U.S. political and economic leaders recently admitted that that the national economy is in recession and that the recession began as long ago as December 2007. Their admission merely confirms what many Americans have long known, or at least suspected. It is revealing that the financial and political leaders responsible for forecasting and managing economic health are among the last to recognize, or at least admit, what has been obvious to the rest of us. After all, the ability to assess current realities and develop strategies for action based on estimates of likely events has long been recognized as a fundamental leadership skill.
No leader is foolproof or infallible, so a certain risk of error is always present even with the most careful planning. However, leaders are expected to be able to evaluate facts, relate existing facts to historical lessons, calculate sensible contingency plans, and implement those plans based on changing situations. Those skills are fundamental for every leader in all situations. Indeed, as leaders are entrusted with more responsibility and power, they are expected to possess and demonstrate these fundamental skills with greater ability. And, when the occasional crisis occurs, leaders must manage the crisis with competence.
Competent crisis leadership includes the ability to avoid panic thinking and behavior. Granted, it is easier to talk about avoiding panic than to develop rational responses during crisis situations. On the other hand, competent leadership is never about doing what is easy. Panic is not a competent response to a crisis, however overwhelming the crisis may seem or actually be. During a crisis, leaders should follow the counsel that is most often found in the Hebrew-Christian religious texts: fear not.
Competent crisis leadership also involves identifying and protecting people and other resources that are more vulnerable because of the crisis. The current economic crisis will affect some persons and sectors of the nation more than others because of their special vulnerability. Leaders who do not or cannot recognize that reality, or who somehow cannot or will not create and implement sensible plans in view of it, are not ethically competent no matter what their other strengths may be.
That ethical component of crisis leadership has been brought into sharp focus by the way political leaders rushed to approve legislation that provides hundreds of billions of dollars to protect the investment banking industry. Meanwhile, homeowners facing foreclosure, automobile manufacturers and their workers, suppliers, pensioners, and other apparently less-influential but more vulnerable actors are still waiting to be rescued. Some political leaders and other commentators have openly questioned whether any federal relief should be provided to them.

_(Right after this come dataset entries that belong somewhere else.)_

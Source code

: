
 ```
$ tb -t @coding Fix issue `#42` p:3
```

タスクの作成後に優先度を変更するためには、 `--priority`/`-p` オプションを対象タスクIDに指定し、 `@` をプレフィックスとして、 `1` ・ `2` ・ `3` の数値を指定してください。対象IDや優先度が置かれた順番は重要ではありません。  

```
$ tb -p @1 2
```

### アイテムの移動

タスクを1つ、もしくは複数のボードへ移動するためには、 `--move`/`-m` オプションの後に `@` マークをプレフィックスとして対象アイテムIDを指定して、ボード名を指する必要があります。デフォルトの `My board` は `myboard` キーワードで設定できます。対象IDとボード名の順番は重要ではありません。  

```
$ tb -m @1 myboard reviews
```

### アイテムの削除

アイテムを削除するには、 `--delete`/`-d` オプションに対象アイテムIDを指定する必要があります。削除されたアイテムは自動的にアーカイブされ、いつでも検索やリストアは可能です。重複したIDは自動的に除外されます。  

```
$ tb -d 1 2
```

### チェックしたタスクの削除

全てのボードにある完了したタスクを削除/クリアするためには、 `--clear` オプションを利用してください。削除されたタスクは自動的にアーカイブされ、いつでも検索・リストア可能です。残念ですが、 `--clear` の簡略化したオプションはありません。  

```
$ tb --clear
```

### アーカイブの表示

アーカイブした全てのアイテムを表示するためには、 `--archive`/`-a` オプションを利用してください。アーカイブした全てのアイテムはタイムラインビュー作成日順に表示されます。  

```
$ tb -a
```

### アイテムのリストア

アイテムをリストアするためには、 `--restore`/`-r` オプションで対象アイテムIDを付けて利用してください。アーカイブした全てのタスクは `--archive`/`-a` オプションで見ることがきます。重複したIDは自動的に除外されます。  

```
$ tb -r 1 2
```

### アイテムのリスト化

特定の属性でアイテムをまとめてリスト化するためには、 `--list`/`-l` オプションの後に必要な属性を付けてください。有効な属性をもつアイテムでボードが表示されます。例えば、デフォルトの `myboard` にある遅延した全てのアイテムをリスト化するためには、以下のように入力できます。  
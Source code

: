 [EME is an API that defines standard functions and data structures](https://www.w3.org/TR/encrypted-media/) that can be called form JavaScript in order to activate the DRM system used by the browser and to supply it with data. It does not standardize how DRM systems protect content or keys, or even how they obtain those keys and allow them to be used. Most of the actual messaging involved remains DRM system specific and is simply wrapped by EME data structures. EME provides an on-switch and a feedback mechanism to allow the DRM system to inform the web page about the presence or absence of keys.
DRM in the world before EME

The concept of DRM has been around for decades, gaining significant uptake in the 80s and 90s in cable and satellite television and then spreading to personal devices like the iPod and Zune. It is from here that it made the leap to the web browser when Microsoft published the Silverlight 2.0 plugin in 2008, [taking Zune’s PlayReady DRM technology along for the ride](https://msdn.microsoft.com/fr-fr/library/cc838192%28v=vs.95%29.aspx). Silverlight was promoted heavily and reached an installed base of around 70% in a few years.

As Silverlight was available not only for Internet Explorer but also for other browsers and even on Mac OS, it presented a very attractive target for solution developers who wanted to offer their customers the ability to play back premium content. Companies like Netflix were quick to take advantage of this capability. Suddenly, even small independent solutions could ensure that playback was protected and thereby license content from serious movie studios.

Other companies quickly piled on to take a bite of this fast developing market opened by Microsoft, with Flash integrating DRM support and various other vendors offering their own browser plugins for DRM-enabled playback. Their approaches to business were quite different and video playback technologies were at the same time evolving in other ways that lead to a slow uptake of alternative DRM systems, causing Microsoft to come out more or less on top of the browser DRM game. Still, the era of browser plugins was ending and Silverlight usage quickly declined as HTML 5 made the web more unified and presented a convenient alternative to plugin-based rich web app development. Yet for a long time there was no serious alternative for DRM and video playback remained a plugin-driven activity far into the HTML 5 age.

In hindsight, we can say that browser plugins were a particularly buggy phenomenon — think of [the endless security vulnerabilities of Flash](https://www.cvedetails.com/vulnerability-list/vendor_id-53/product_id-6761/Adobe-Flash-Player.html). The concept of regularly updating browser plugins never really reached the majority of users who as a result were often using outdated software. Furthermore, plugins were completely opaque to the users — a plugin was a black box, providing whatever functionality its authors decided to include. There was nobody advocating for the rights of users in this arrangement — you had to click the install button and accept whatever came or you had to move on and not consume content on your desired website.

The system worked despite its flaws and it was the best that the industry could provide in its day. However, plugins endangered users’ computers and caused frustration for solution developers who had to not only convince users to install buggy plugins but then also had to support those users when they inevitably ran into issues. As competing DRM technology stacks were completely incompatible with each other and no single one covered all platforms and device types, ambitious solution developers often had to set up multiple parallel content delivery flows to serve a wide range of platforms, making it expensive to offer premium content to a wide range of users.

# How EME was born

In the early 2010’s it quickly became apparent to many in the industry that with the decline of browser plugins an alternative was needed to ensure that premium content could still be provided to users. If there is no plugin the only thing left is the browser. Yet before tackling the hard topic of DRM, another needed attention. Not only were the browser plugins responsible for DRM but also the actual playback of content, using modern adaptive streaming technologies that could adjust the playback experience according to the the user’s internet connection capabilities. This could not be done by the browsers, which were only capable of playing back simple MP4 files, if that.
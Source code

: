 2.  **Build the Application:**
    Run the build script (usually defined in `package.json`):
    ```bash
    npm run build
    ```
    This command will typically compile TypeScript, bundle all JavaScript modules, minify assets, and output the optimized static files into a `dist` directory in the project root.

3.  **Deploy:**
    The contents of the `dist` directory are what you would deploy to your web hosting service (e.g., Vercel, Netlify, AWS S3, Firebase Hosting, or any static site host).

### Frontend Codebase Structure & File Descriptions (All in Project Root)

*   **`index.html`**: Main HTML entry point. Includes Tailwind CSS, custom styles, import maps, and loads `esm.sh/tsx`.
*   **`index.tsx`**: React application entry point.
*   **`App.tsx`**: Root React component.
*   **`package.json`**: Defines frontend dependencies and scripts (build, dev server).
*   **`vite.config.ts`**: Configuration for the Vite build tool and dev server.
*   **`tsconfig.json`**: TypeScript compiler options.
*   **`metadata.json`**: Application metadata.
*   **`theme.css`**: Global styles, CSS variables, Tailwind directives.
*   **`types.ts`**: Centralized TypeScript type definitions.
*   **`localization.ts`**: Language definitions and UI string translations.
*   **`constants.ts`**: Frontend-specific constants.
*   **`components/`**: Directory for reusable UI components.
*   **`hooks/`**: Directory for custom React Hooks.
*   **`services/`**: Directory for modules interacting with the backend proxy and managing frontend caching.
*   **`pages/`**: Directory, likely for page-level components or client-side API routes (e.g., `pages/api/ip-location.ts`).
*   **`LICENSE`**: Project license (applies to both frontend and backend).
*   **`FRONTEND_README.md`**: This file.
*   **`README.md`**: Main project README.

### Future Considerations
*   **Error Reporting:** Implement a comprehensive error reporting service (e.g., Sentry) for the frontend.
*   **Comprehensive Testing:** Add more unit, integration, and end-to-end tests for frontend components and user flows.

The reluctant and, in some instances aggressive, refusal to protect such obviously vulnerable persons brings Hurricane Katrina to mind. That unpleasant memory is more painful, if not bitter, because as with Katrina, some of the political leaders who question whether the federal government should rescue vulnerable people in the current crisis boasted about their belief in "moral values" when they were seeking political office. Those leaders appear to have forgotten that concern for and protection of people in vulnerable situations is a basic principle common to all respected moral and religious systems.
The present economic crisis is also revealing about moral leadership in the religious and journalism professions. The news media pay close attention to the supposed political influence of religious conservatives in affecting election outcomes. Yet, hardly anything has been reported about how religious leaders are responding to the economic crisis, or even their present failure to be as forceful on behalf of the vulnerable as they have tried to be when working to influence elections and boost the political clout of their religious constituencies.
It has been amazing, but certainly not amusing, to observe the silence of religious leaders and organizations compared to their almost deafening rhetoric at other times. Where is the prophetic spirit of Martin King, Amos, Micah, Jeremiah, Isaiah, and Jesus? What is the evidence that current U.S. religious leaders, of all political views, are advocating ethical public policies by political leaders? When will U.S. religious leaders remind political leaders about their moral duty to protect poor, weak, elderly, immigrant, young, and other vulnerable people during this crisis?
The recession offers several revelations about the state of political, economic, journalistic, and moral leadership in American society. These revelations are not flattering. It remains to be seen what lessons current and emerging American leaders will draw from them. There is much to be learned.